Consistent hashing #

Only k/n keys need remapping on average (k = keys, n = slots), vs nearly all keys with traditional hashing.

Hash space and hash ring #

Using SHA-1 (hash space 0 to 2^160 − 1):

Connect both ends → hash ring:

Hash servers #

Map servers onto ring by hashing IP or name:

Hash keys #

Hash cache keys onto the same ring (no modular operation):

Server lookup #

To find which server stores a key: go clockwise from key's position until a server is found.

Add a server #

Only keys between the new server and its predecessor (anticlockwise) need redistribution.

After adding server 4: only key0 redistributed (moves from server 0 to server 4). k1, k2, k3 stay.

Remove a server #

When server 1 removed: only key1 remapped (to server 2). Others unaffected.

Two issues in the basic approach #

1. Uneven partition sizes: Partitions between adjacent servers can vary greatly. If s1 removed, s2's partition becomes twice the size of s0 and s3.

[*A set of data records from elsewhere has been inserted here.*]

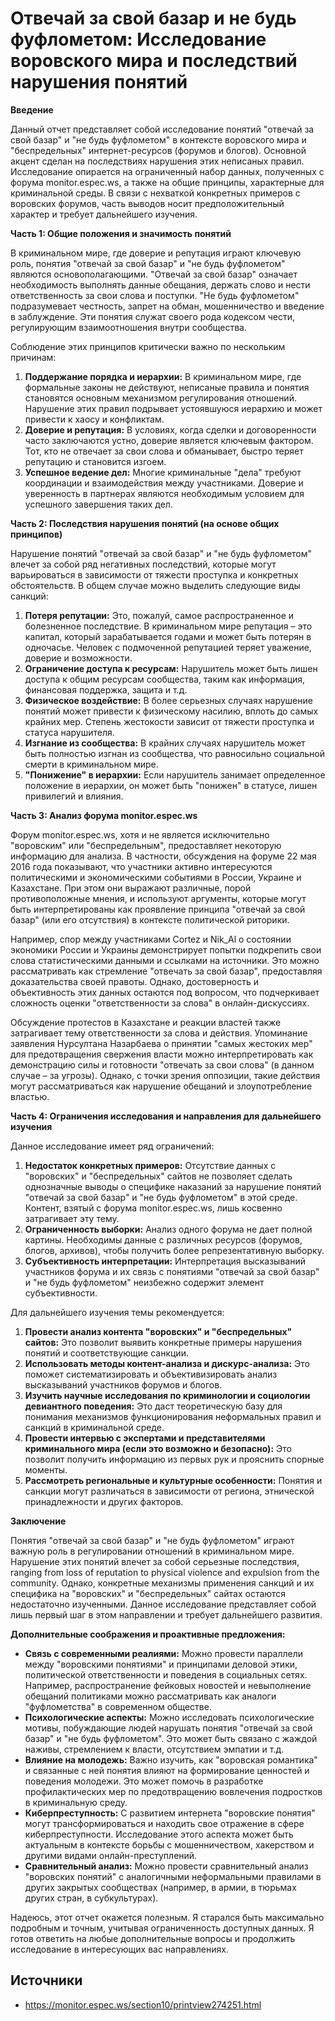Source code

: # Отвечай за свой базар и не будь фуфлометом: Исследование воровского мира и последствий нарушения понятий

**Введение**

Данный отчет представляет собой исследование понятий "отвечай за свой базар" и "не будь фуфлометом" в контексте воровского мира и "беспредельных" интернет-ресурсов (форумов и блогов). Основной акцент сделан на последствиях нарушения этих неписаных правил. Исследование опирается на ограниченный набор данных, полученных с форума monitor.espec.ws, а также на общие принципы, характерные для криминальной среды. В связи с нехваткой конкретных примеров с воровских форумов, часть выводов носит предположительный характер и требует дальнейшего изучения.

**Часть 1: Общие положения и значимость понятий**

В криминальном мире, где доверие и репутация играют ключевую роль, понятия "отвечай за свой базар" и "не будь фуфлометом" являются основополагающими. "Отвечай за свой базар" означает необходимость выполнять данные обещания, держать слово и нести ответственность за свои слова и поступки. "Не будь фуфлометом" подразумевает честность, запрет на обман, мошенничество и введение в заблуждение. Эти понятия служат своего рода кодексом чести, регулирующим взаимоотношения внутри сообщества.

Соблюдение этих принципов критически важно по нескольким причинам:

1.  **Поддержание порядка и иерархии:** В криминальном мире, где формальные законы не действуют, неписаные правила и понятия становятся основным механизмом регулирования отношений. Нарушение этих правил подрывает устоявшуюся иерархию и может привести к хаосу и конфликтам.
2.  **Доверие и репутация:** В условиях, когда сделки и договоренности часто заключаются устно, доверие является ключевым фактором. Тот, кто не отвечает за свои слова и обманывает, быстро теряет репутацию и становится изгоем.
3.  **Успешное ведение дел:** Многие криминальные "дела" требуют координации и взаимодействия между участниками. Доверие и уверенность в партнерах являются необходимым условием для успешного завершения таких дел.

**Часть 2: Последствия нарушения понятий (на основе общих принципов)**

Нарушение понятий "отвечай за свой базар" и "не будь фуфлометом" влечет за собой ряд негативных последствий, которые могут варьироваться в зависимости от тяжести проступка и конкретных обстоятельств. В общем случае можно выделить следующие виды санкций:

1.  **Потеря репутации:** Это, пожалуй, самое распространенное и болезненное последствие. В криминальном мире репутация – это капитал, который зарабатывается годами и может быть потерян в одночасье. Человек с подмоченной репутацией теряет уважение, доверие и возможности.
2.  **Ограничение доступа к ресурсам:** Нарушитель может быть лишен доступа к общим ресурсам сообщества, таким как информация, финансовая поддержка, защита и т.д.
3.  **Физическое воздействие:** В более серьезных случаях нарушение понятий может привести к физическому насилию, вплоть до самых крайних мер. Степень жестокости зависит от тяжести проступка и статуса нарушителя.
4.  **Изгнание из сообщества:** В крайних случаях нарушитель может быть полностью изгнан из сообщества, что равносильно социальной смерти в криминальном мире.
5.  **"Понижение" в иерархии:** Если нарушитель занимает определенное положение в иерархии, он может быть "понижен" в статусе, лишен привилегий и влияния.

**Часть 3: Анализ форума monitor.espec.ws**

Форум monitor.espec.ws, хотя и не является исключительно "воровским" или "беспредельным", предоставляет некоторую информацию для анализа. В частности, обсуждения на форуме 22 мая 2016 года показывают, что участники активно интересуются политическими и экономическими событиями в России, Украине и Казахстане. При этом они выражают различные, порой противоположные мнения, и используют аргументы, которые могут быть интерпретированы как проявление принципа "отвечай за свой базар" (или его отсутствия) в контексте политической риторики.

Например, спор между участниками Cortez и Nik_Al о состоянии экономики России и Украины демонстрирует попытки подкрепить свои слова статистическими данными и ссылками на источники. Это можно рассматривать как стремление "отвечать за свой базар", предоставляя доказательства своей правоты. Однако, достоверность и объективность этих данных остаются под вопросом, что подчеркивает сложность оценки "ответственности за слова" в онлайн-дискуссиях.

Обсуждение протестов в Казахстане и реакции властей также затрагивает тему ответственности за слова и действия. Упоминание заявления Нурсултана Назарбаева о принятии "самых жестоких мер" для предотвращения свержения власти можно интерпретировать как демонстрацию силы и готовности "отвечать за свои слова" (в данном случае – за угрозы). Однако, с точки зрения оппозиции, такие действия могут рассматриваться как нарушение обещаний и злоупотребление властью.

**Часть 4: Ограничения исследования и направления для дальнейшего изучения**

Данное исследование имеет ряд ограничений:

1.  **Недостаток конкретных примеров:** Отсутствие данных с "воровских" и "беспредельных" сайтов не позволяет сделать однозначные выводы о специфике наказаний за нарушение понятий "отвечай за свой базар" и "не будь фуфлометом" в этой среде. Контент, взятый с форума monitor.espec.ws, лишь косвенно затрагивает эту тему.
2.  **Ограниченность выборки:** Анализ одного форума не дает полной картины. Необходимы данные с различных ресурсов (форумов, блогов, архивов), чтобы получить более репрезентативную выборку.
3.  **Субъективность интерпретации:** Интерпретация высказываний участников форума и их связь с понятиями "отвечай за свой базар" и "не будь фуфлометом" неизбежно содержит элемент субъективности.

Для дальнейшего изучения темы рекомендуется:

1.  **Провести анализ контента "воровских" и "беспредельных" сайтов:** Это позволит выявить конкретные примеры нарушения понятий и соответствующие санкции.
2.  **Использовать методы контент-анализа и дискурс-анализа:** Это поможет систематизировать и объективизировать анализ высказываний участников форумов и блогов.
3.  **Изучить научные исследования по криминологии и социологии девиантного поведения:** Это даст теоретическую базу для понимания механизмов функционирования неформальных правил и санкций в криминальной среде.
4.  **Провести интервью с экспертами и представителями криминального мира (если это возможно и безопасно):** Это позволит получить информацию из первых рук и прояснить спорные моменты.
5.  **Рассмотреть региональные и культурные особенности:** Понятия и санкции могут различаться в зависимости от региона, этнической принадлежности и других факторов.

**Заключение**

Понятия "отвечай за свой базар" и "не будь фуфлометом" играют важную роль в регулировании отношений в криминальном мире. Нарушение этих понятий влечет за собой серьезные последствия, ranging from loss of reputation to physical violence and expulsion from the community. Однако, конкретные механизмы применения санкций и их специфика на "воровских" и "беспредельных" сайтах остаются недостаточно изученными. Данное исследование представляет собой лишь первый шаг в этом направлении и требует дальнейшего развития.

**Дополнительные соображения и проактивные предложения:**

*   **Связь с современными реалиями:** Можно провести параллели между "воровскими понятиями" и принципами деловой этики, политической ответственности и поведения в социальных сетях. Например, распространение фейковых новостей и невыполнение обещаний политиками можно рассматривать как аналоги "фуфлометства" в современном обществе.
*   **Психологические аспекты:** Можно исследовать психологические мотивы, побуждающие людей нарушать понятия "отвечай за свой базар" и "не будь фуфлометом". Это может быть связано с жаждой наживы, стремлением к власти, отсутствием эмпатии и т.д.
*   **Влияние на молодежь:** Важно изучить, как "воровская романтика" и связанные с ней понятия влияют на формирование ценностей и поведения молодежи. Это может помочь в разработке профилактических мер по предотвращению вовлечения подростков в криминальную среду.
*   **Киберпреступность:** С развитием интернета "воровские понятия" могут трансформироваться и находить свое отражение в сфере киберпреступности. Исследование этого аспекта может быть актуальным в контексте борьбы с мошенничеством, хакерством и другими видами онлайн-преступлений.
*   **Сравнительный анализ:** Можно провести сравнительный анализ "воровских понятий" с аналогичными неформальными правилами в других закрытых сообществах (например, в армии, в тюрьмах других стран, в субкультурах).

Надеюсь, этот отчет окажется полезным. Я старался быть максимально подробным и точным, учитывая ограниченность доступных данных. Я готов ответить на любые дополнительные вопросы и продолжить исследование в интересующих вас направлениях.


## Источники

- https://monitor.espec.ws/section10/printview274251.html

2. Non-uniform key distribution: Keys may cluster on specific servers, leaving others empty.

Virtual nodes #

Each physical server represented by multiple virtual nodes on the ring.

• Server 0 → s0_0, s0_1, s0_2; Server 1 → s1_0, s1_1, s1_2
• Each server responsible for multiple partitions
• Lookup: go clockwise from key to first virtual node → maps to physical server

Tradeoff: More virtual nodes = more balanced distribution, smaller standard deviation. But more memory to store virtual node data.

• 100–200 virtual nodes → standard deviation 5–10% of mean
• More virtual nodes → smaller standard deviation

Find affected keys #

Adding server 4: Affected range starts from s4, goes anticlockwise to next server (s3). Keys between s3 and s4 redistributed to s4.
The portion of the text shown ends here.